2. take it slow to start with, don’t push yourself, monitor your loads and don’t be a hero. Week by week gently progress as your body gets conditioned to your newfound love of this sport. Keep the distance well within your comfort and enjoy the day. Listen to your body and seek help from a Physio if any niggles develop.
3. This takes more work, but in my view, is a critical component, it will get you to achieve more, quicker, and aims to bulletproof you from injury, it involves specific exercises that strengthen your weaknesses, improve your balance and proprioception, your foot- eye coordination. The exercise program should involve exercises that target all the leg muscles, from your calves to gluts, as well as your core region and must include balance, proprioception and agility exercises, concentric and eccentric exercises. Speak to a Physio or trainer who knows the sport and can write a program that targets your specific weaknesses while being specific to trail running, ideally someone with experience in the trails themselves.
Also:- Footwear:
It is preferable to have specific trail shoes too, they have much greater grip, more lateral support to tolerate the side to side movement of trail running. Road shoes are primarily designed to go forwards. In my opinion, and I am sure I am not alone on this, one of the most fun parts of trail running a narrow single trail that winds side to side, and without appropriate shoes there will be greater risk of slipping sideways or rolling an ankle. So, save your road shoes for the road, spend a few dollars and get kitted out for he trails, and besides who doesn’t like a new pair of shoes… covered in mud?

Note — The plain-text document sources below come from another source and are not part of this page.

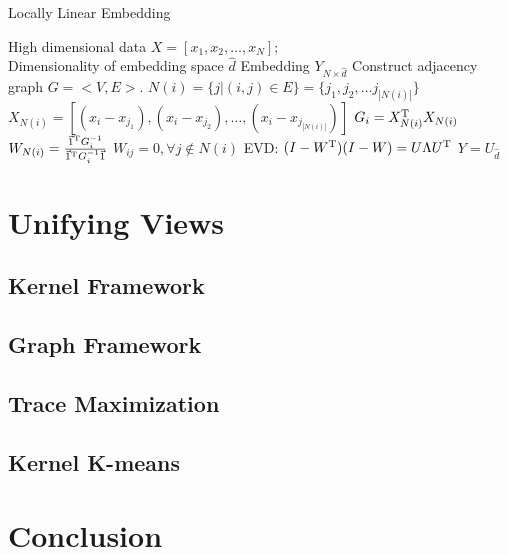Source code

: \begin{algorithm}[htb]
	\caption{Locally Linear Embedding}
	\label{alg:lle}
	\begin{algorithmic}[1]
		\REQUIRE High dimensional data $X = [x_1, x_2, \ldots, x_N]$; \\
			Dimensionality of embedding space $ \hat{d} $
		\ENSURE Embedding $ Y_{N \times \hat{d}} $
		\STATE Construct adjacency graph $ G = <V, E> $.		
			\STATE $ N(i) = \{j | (i,j) \in E\} = \{ j_1,j_2, \ldots j_{|N(i)|}\} $
			\STATE $ X_{N(i)} =
			[(x_i - x_{j_1}), (x_i - x_{j_2}), \ldots, (x_i - x_{j_{|N(i)|}}) ] $
			\STATE $ G_i = X_{N(i)} ^\mathrm{T} X_{N(i)} $
			\STATE $ W_{N(i)} = \frac{\vec{1}^\mathrm{T} G_i^{-1}}{\vec{1}^\mathrm{T} G_i^{-1} \vec{1}} $
			\STATE $ W_{ij} = 0, \forall j \notin N(i) $
		\ENDFOR
		\STATE EVD: $ (I - W^\mathrm{T})(I - W) = U \Lambda U^\mathrm{T} $
		\STATE $ Y = U_{\hat{d}} $
	\end{algorithmic}
\end{algorithm}



\section{Unifying Views}
\label{sec:unify}

\subsection{Kernel Framework}
\label{sec:kfx}

\subsection{Graph Framework}
\label{sec:gfx}

\subsection{Trace Maximization}
\label{sec:trmax}

\subsection{Kernel K-means}
\label{sec:kkmean}

\section{Conclusion}
\label{sec:conclusion}


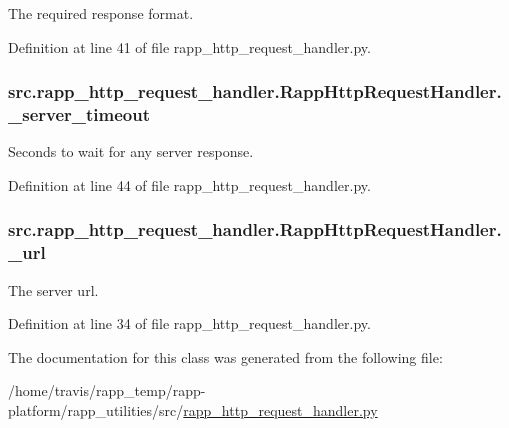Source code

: The required response format. 



Definition at line 41 of file rapp\-\_\-http\-\_\-request\-\_\-handler.\-py.

\hypertarget{classsrc_1_1rapp__http__request__handler_1_1RappHttpRequestHandler_af4fec78b4cff29204738ac5169622a88}{
\subsubsection[{\-\_\-server\-\_\-timeout}]{\setlength{\rightskip}{0pt plus 5cm}src.\-rapp\-\_\-http\-\_\-request\-\_\-handler.\-Rapp\-Http\-Request\-Handler.\-\_\-server\-\_\-timeout\hspace{0.3cm}{\ttfamily [private]}}}\label{classsrc_1_1rapp__http__request__handler_1_1RappHttpRequestHandler_af4fec78b4cff29204738ac5169622a88}


Seconds to wait for any server response. 



Definition at line 44 of file rapp\-\_\-http\-\_\-request\-\_\-handler.\-py.

\hypertarget{classsrc_1_1rapp__http__request__handler_1_1RappHttpRequestHandler_abafcaefc660c7ac4b01a14b2d44c358b}{
\subsubsection[{\-\_\-url}]{\setlength{\rightskip}{0pt plus 5cm}src.\-rapp\-\_\-http\-\_\-request\-\_\-handler.\-Rapp\-Http\-Request\-Handler.\-\_\-url\hspace{0.3cm}{\ttfamily [private]}}}\label{classsrc_1_1rapp__http__request__handler_1_1RappHttpRequestHandler_abafcaefc660c7ac4b01a14b2d44c358b}


The server url. 



Definition at line 34 of file rapp\-\_\-http\-\_\-request\-\_\-handler.\-py.



The documentation for this class was generated from the following file\-:\begin{DoxyCompactItemize}
\item 
/home/travis/rapp\-\_\-temp/rapp-\/platform/rapp\-\_\-utilities/src/\hyperlink{rapp__http__request__handler_8py}{rapp\-\_\-http\-\_\-request\-\_\-handler.\-py}\end{DoxyCompactItemize}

Recommendations for trail newbies:-
1. don’t be a hero, your fitness may not be your limiting factor, it may be your ability to stay on your feet.
2. Initially choose gentle non-technical trails
3. Minimise distraction so you can focus on the trail ahead, this may mean no ipod, or not as much chatting on some parts of the run, enjoy the sounds of nature.
4. Bulletproof yourself
5. Have appropriate footwear
First published in Aus TrailRunner Magazine Aug/Sept 2017
Marcus has completed many trail run in Victoria, interstate and overseas- his greatest personal trail running achievements include the UTA100 (Blue Mountains- under 13hrs), Bogong To Hotham 56km, Tarawera 85km Ultra- NZ.